JOAN: Let me start with community economic development. Most of us understand community economic development to mean the development of local self-reliance through the production of wealth for the community. Even in poor communities, a lot of wealth comes in: welfare cheques, wages from seasonal jobs, mortgage money, construction jobs, and so on. Most of it goes out again immediately, either to landlords who do not live in the neighborhood or who pay it to a mortgage company, to supermarkets that are owned by corporations, to chain corner stores and to banks. Community economic development, as we understand it, is trying to address this problem and make the dollar turn over as many times as possible before it leaves the community, thereby creating jobs and income.
     But this is not what many government and corporate people are talking about when they promote community economic development as a way to maximize corporate profits or to win support from the local electorate. In large parts of Canada, including Sudbury, where I come from, leadership, resources and population are being sucked into the large cities. Farming communities are being depopulated, single industry towns are finding that new technology is depleting their workforces. Fishing and farming are increasingly being run by mechanized corporations that require fewer and fewer workers.

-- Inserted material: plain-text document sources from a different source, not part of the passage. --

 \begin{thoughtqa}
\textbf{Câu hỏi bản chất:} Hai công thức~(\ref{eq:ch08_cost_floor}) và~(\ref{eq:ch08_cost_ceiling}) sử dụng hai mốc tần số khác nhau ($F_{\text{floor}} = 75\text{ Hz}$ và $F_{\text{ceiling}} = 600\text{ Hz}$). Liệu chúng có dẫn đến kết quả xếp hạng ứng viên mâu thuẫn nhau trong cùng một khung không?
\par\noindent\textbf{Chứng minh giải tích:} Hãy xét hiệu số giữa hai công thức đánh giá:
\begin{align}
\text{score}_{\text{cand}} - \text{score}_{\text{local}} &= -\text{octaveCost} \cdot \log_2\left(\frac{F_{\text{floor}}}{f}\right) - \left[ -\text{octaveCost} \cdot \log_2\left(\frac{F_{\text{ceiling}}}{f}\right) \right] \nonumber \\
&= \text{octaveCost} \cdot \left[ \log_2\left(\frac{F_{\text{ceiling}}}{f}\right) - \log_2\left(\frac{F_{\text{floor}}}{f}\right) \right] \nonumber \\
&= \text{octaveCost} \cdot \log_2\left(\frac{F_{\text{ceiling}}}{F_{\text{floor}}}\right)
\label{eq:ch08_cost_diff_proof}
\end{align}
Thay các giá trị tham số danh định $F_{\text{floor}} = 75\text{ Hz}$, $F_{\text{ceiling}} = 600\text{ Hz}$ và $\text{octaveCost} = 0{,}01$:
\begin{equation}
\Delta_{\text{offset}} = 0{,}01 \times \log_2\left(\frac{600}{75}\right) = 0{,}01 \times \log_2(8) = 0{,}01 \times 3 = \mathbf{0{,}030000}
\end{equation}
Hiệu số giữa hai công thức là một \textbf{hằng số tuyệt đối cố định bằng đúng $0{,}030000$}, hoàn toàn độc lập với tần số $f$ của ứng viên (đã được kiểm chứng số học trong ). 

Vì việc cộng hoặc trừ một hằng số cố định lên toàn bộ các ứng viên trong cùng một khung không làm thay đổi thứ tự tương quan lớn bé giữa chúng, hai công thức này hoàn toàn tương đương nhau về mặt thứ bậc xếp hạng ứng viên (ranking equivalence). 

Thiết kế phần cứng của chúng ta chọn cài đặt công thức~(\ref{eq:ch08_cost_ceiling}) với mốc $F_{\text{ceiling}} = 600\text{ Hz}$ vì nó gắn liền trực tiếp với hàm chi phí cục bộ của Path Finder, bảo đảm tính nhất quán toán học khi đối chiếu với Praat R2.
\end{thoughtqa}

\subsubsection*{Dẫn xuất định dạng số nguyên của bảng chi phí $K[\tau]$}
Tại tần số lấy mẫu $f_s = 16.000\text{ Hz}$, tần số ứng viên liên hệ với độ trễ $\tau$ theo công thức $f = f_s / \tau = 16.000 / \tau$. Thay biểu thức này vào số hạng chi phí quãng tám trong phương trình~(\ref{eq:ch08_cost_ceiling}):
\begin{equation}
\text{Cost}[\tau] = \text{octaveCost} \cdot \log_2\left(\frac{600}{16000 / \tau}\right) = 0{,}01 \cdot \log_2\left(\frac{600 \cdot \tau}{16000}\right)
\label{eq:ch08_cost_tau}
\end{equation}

    Community economic development, as the government plays it, is too often used as a way to keep local elites happy. Money is put into investment funds that allow people to start small businesses and to test out expansion ideas. Communities like Sudbury are just littered with the corpses of small businesses that people tried to start. The concept that you're free just because you owe your life to a mortgage company instead of to a boss is very questionable.
     I think we need to develop community economic development plans that are based on a vision of a community that is different. Entrepreneurship says find your market niche and build on it. I think that's self- defeating, in terms of the person themselves and in terms of the kinds of communities we want to build. I think as a society we have a responsibility to raise children. I think we have a responsibility to share wealth. I think we have a responsibility to look after people. I can't see that entrepreneurship programs that encourage women to go off mother's allowance so that they can work 40 hours a week plus look after their kids on almost no income are any kind of advance.

SUSAN: You and I attended a conference together last May in Vancouver on Women and Community Economic Development. At the conference, a group of black women from Nova Scotia made a strong presentation regarding their need to be recognized and included on their own terms. It seems to me that what they were talking about lies at the heart of any vision of feminist economic development. What thoughts do you have on this aspect of bringing feminist development alive?

JOAN: I think that the question of privilege is really important for white middle-class feminists to face up to. I think we have to start looking at ways we can create base community in our work, so that we share what we've got. I can't feed all the poor people in Sudbury. But what I can do is help to fund organizations that fight for change. Being poor in a place where you are supposed to understand why people have more than you do is an awful experience. The reality in this country is that if everybody shared their wealth there wouldn't be anyone destitute. We would all have $75,000 each every year.
    I think that poor people ask us to understand that our interests lie with them, to fight for justice in the economic system and basic social transformation. If we don't fight with them for those things we might as well be telling them that their pain is irrelevant.
    In terms of race, I think we need to start having representation for racial groups that is no longer token. Which often means leaving some of our friends out of a meeting because we want to make room for other people to get some control. It means understanding that we have a lot to learn from third world women's struggles. They know a lot more than we do about building resistance and building change, building base community that can support change.